Zuletzt wurde die Relevanz der Möglichkeit der Eheschließung beziehungsweise der Eingetragenen Partnerschaft thematisiert. Gut vierzig Prozent waren vor der Ehe bereits in einer EP, ein gutes Viertel hat vor der Ehe die EP als Alternative erwogen. Hervorzustreichen ist, dass insgesamt rund 68 Prozent die EP als (teilweise) moderner als die Ehe sehen, die Mehrheit findet es gut, dass beide Optionen offenstehen.
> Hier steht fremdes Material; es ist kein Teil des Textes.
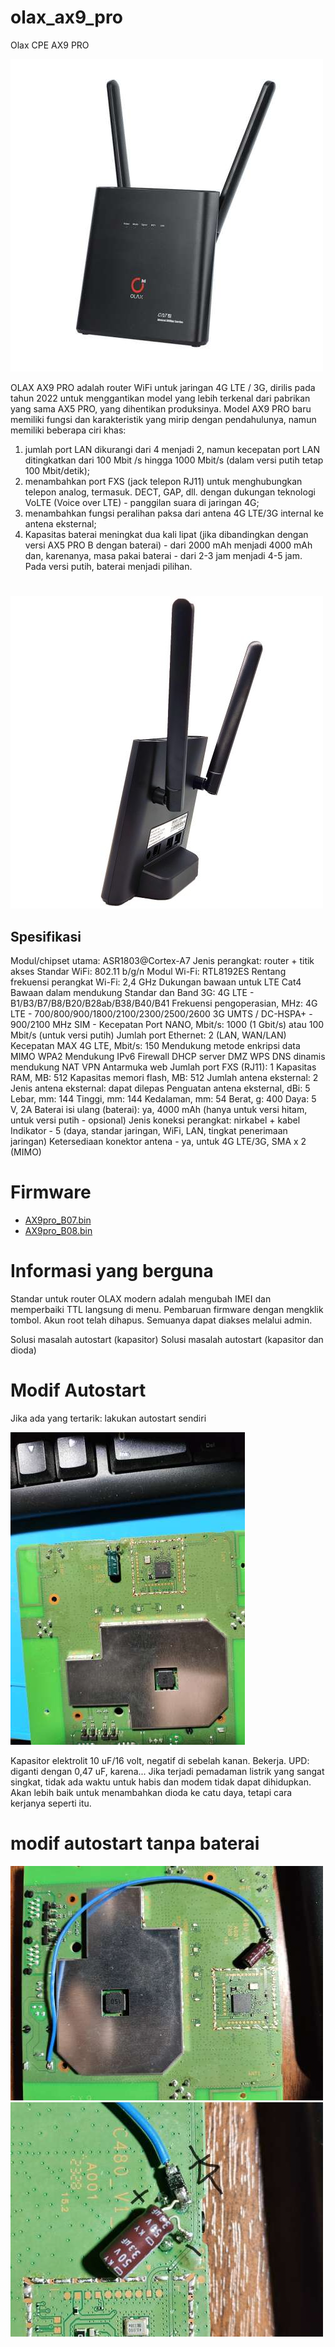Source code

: # olax_ax9_pro

Olax CPE AX9 PRO

![](assets/device.png)


OLAX AX9 PRO adalah router WiFi untuk jaringan 4G LTE / 3G, dirilis pada tahun 2022 untuk menggantikan model yang lebih terkenal dari pabrikan yang sama AX5 PRO, yang dihentikan produksinya. Model AX9 PRO baru memiliki fungsi dan karakteristik yang mirip dengan pendahulunya, namun memiliki beberapa ciri khas:
1. jumlah port LAN dikurangi dari 4 menjadi 2, namun kecepatan port LAN ditingkatkan dari 100 Mbit /s hingga 1000 Mbit/s (dalam versi putih tetap 100 Mbit/detik);
2. menambahkan port FXS (jack telepon RJ11) untuk menghubungkan telepon analog, termasuk. DECT, GAP, dll. dengan dukungan teknologi VoLTE (Voice over LTE) - panggilan suara di jaringan 4G;
3. menambahkan fungsi peralihan paksa dari antena 4G LTE/3G internal ke antena eksternal;
4. Kapasitas baterai meningkat dua kali lipat (jika dibandingkan dengan versi AX5 PRO B dengan baterai) - dari 2000 mAh menjadi 4000 mAh dan, karenanya, masa pakai baterai - dari 2-3 jam menjadi 4-5 jam. Pada versi putih, baterai menjadi pilihan.
 # 


![](assets/device_side.png)


## Spesifikasi

Modul/chipset utama: ASR1803@Cortex-A7
Jenis perangkat: router + titik akses
Standar WiFi: 802.11 b/g/n
Modul Wi-Fi: RTL8192ES
Rentang frekuensi perangkat Wi-Fi: 2,4 GHz
Dukungan bawaan untuk LTE Cat4
Bawaan dalam mendukung
Standar dan Band 3G:
4G LTE - B1/B3/B7/B8/B20/B28ab/B38/B40/B41
Frekuensi pengoperasian, MHz:
4G LTE - 700/800/900/1800/2100/2300/2500/2600
3G UMTS / DC-HSPA+ - 900/2100 MHz
SIM -
Kecepatan Port NANO, Mbit/s: 1000 (1 Gbit/s) atau 100 Mbit/s (untuk versi putih)
Jumlah port Ethernet: 2 (LAN, WAN/LAN)
Kecepatan MAX 4G LTE, Mbit/s: 150
Mendukung
metode enkripsi data MIMO WPA2
Mendukung IPv6
Firewall
DHCP server
DMZ
WPS
DNS dinamis mendukung
NAT
VPN
Antarmuka web
Jumlah port FXS (RJ11): 1
Kapasitas RAM, MB: 512
Kapasitas memori flash, MB: 512
Jumlah antena eksternal: 2
Jenis antena eksternal: dapat dilepas
Penguatan antena eksternal, dBi: 5
Lebar, mm: 144
Tinggi, mm: 144
Kedalaman, mm: 54
Berat, g: 400
Daya: 5 V, 2A
Baterai isi ulang (baterai): ya, 4000 mAh (hanya untuk versi hitam, untuk versi putih - opsional)
Jenis koneksi perangkat: nirkabel + kabel
Indikator - 5 (daya, standar jaringan, WiFi, LAN, tingkat penerimaan jaringan)
Ketersediaan konektor antena - ya, untuk 4G LTE/3G, SMA x 2 (MIMO)

# Firmware

- [AX9pro_B07.bin](firmware-origin/AX9pro_B07.bin)
- [AX9pro_B08.bin](firmware-origin/AX9pro_B08.bin)


# Informasi yang berguna


Standar untuk router OLAX modern adalah mengubah IMEI dan memperbaiki TTL langsung di menu.
Pembaruan firmware dengan mengklik tombol.
Akun root telah dihapus. Semuanya dapat diakses melalui admin.

Solusi masalah autostart (kapasitor)
Solusi masalah autostart (kapasitor dan dioda)


# Modif Autostart

Jika ada yang tertarik: lakukan autostart sendiri

![](assets/autostart.png)


Kapasitor elektrolit 10 uF/16 volt, negatif di sebelah kanan. Bekerja.
UPD: diganti dengan 0,47 uF, karena... Jika terjadi pemadaman listrik yang sangat singkat, tidak ada waktu untuk habis
dan modem tidak dapat dihidupkan. Akan lebih baik untuk menambahkan dioda ke catu daya, tetapi cara kerjanya seperti itu.


# modif autostart tanpa baterai

![](assets/auto_start_without_baterai.png)
![](assets/auto_start_without_baterai_detail.png)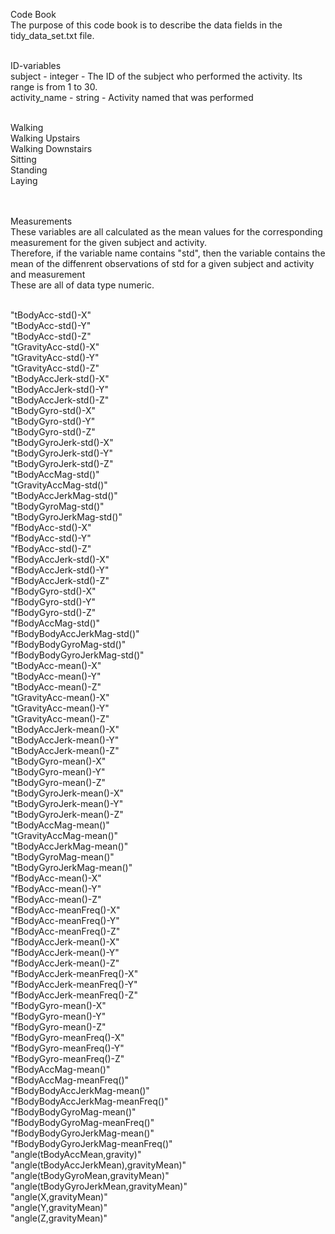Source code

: Code Book <br>
The purpose of this code book is to describe the data fields in the tidy_data_set.txt file.<br><br>

ID-variables<br>
subject - integer - The ID of the subject who performed the activity. Its range is from 1 to 30.<br>
activity_name - string - Activity named that was performed<br><br>

Walking<br>
Walking Upstairs<br>
Walking Downstairs<br>
Sitting<br>
Standing<br>
Laying<br><br><br>


Measurements<br>
These variables are all calculated as the mean values for the corresponding measurement for the given subject and activity.  <br>
Therefore, if the variable name contains "std", then the variable contains the mean of the diffenrent observations of std for a given subject and activity and measurement<br>
These are all of data type numeric.<br><br>

"tBodyAcc-std()-X"<br>
"tBodyAcc-std()-Y"<br>
"tBodyAcc-std()-Z"<br>
"tGravityAcc-std()-X"<br>
"tGravityAcc-std()-Y"<br>
"tGravityAcc-std()-Z"<br>
"tBodyAccJerk-std()-X"<br>
"tBodyAccJerk-std()-Y"<br>
"tBodyAccJerk-std()-Z"<br>
"tBodyGyro-std()-X"<br>
"tBodyGyro-std()-Y"<br>
"tBodyGyro-std()-Z"<br>
"tBodyGyroJerk-std()-X"<br>
"tBodyGyroJerk-std()-Y"<br>
"tBodyGyroJerk-std()-Z"<br>
"tBodyAccMag-std()"<br>
"tGravityAccMag-std()"<br>
"tBodyAccJerkMag-std()"<br>
"tBodyGyroMag-std()"<br>
"tBodyGyroJerkMag-std()"<br>
"fBodyAcc-std()-X"<br>
"fBodyAcc-std()-Y"<br>
"fBodyAcc-std()-Z"<br>
"fBodyAccJerk-std()-X"<br>
"fBodyAccJerk-std()-Y"<br>
"fBodyAccJerk-std()-Z"<br>
"fBodyGyro-std()-X"<br>
"fBodyGyro-std()-Y"<br>
"fBodyGyro-std()-Z"<br>
"fBodyAccMag-std()"<br>
"fBodyBodyAccJerkMag-std()"<br>
"fBodyBodyGyroMag-std()"<br>
"fBodyBodyGyroJerkMag-std()"<br>
"tBodyAcc-mean()-X"<br>
"tBodyAcc-mean()-Y"<br>
"tBodyAcc-mean()-Z"<br>
"tGravityAcc-mean()-X"<br>
"tGravityAcc-mean()-Y"<br>
"tGravityAcc-mean()-Z"<br>
"tBodyAccJerk-mean()-X"<br>
"tBodyAccJerk-mean()-Y"<br>
"tBodyAccJerk-mean()-Z"<br>
"tBodyGyro-mean()-X"<br>
"tBodyGyro-mean()-Y"<br>
"tBodyGyro-mean()-Z"<br>
"tBodyGyroJerk-mean()-X"<br>
"tBodyGyroJerk-mean()-Y"<br>
"tBodyGyroJerk-mean()-Z"<br>
"tBodyAccMag-mean()"<br>
"tGravityAccMag-mean()"<br>
"tBodyAccJerkMag-mean()"<br>
"tBodyGyroMag-mean()"<br>
"tBodyGyroJerkMag-mean()"<br>
"fBodyAcc-mean()-X"<br>
"fBodyAcc-mean()-Y"<br>
"fBodyAcc-mean()-Z"<br>
"fBodyAcc-meanFreq()-X"<br>
"fBodyAcc-meanFreq()-Y"<br>
"fBodyAcc-meanFreq()-Z"<br>
"fBodyAccJerk-mean()-X"<br>
"fBodyAccJerk-mean()-Y"<br>
"fBodyAccJerk-mean()-Z"<br>
"fBodyAccJerk-meanFreq()-X"<br>
"fBodyAccJerk-meanFreq()-Y"<br>
"fBodyAccJerk-meanFreq()-Z"<br>
"fBodyGyro-mean()-X"<br>
"fBodyGyro-mean()-Y"<br>
"fBodyGyro-mean()-Z"<br>
"fBodyGyro-meanFreq()-X"<br>
"fBodyGyro-meanFreq()-Y"<br>
"fBodyGyro-meanFreq()-Z"<br>
"fBodyAccMag-mean()"<br>
"fBodyAccMag-meanFreq()"<br>
"fBodyBodyAccJerkMag-mean()"<br>
"fBodyBodyAccJerkMag-meanFreq()"<br>
"fBodyBodyGyroMag-mean()"<br>
"fBodyBodyGyroMag-meanFreq()"<br>
"fBodyBodyGyroJerkMag-mean()"<br>
"fBodyBodyGyroJerkMag-meanFreq()"<br>
"angle(tBodyAccMean,gravity)"<br>
"angle(tBodyAccJerkMean),gravityMean)"<br>
"angle(tBodyGyroMean,gravityMean)"<br>
"angle(tBodyGyroJerkMean,gravityMean)"<br>
"angle(X,gravityMean)"<br>
"angle(Y,gravityMean)"<br>
"angle(Z,gravityMean)"<br>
Zusammenfassend konnte die vorliegende Studie auf alle drei Forschungsfragen grundlegende Antworten finden und aufzeigen, welch starke Auswirkungen mit der rechtlichen Gleichstellung von LGBTIQ-Personen durch die Öffnung der Ehe verbunden sind – sei es eine bessere partnerschaftliche Beziehung, mehr Selbstsicherheit und bessere psychische Gesundheit oder die (nur subjektiv empfundene oder tatsächlich) erhöhte Akzeptanz durch die österreichische Mehrheitsgesellschaft. Mit dem vorliegenden Bericht wurde ein erster wichtiger Impuls gesetzt, die empirische Leerstelle von Erfahrungen seitens LGBTIQ-Paaren mit der seit Jänner 2019 geöffneten Ehe zu füllen, und ein wesentlicher Beitrag für weitere Forschungen und Evaluationen geleistet.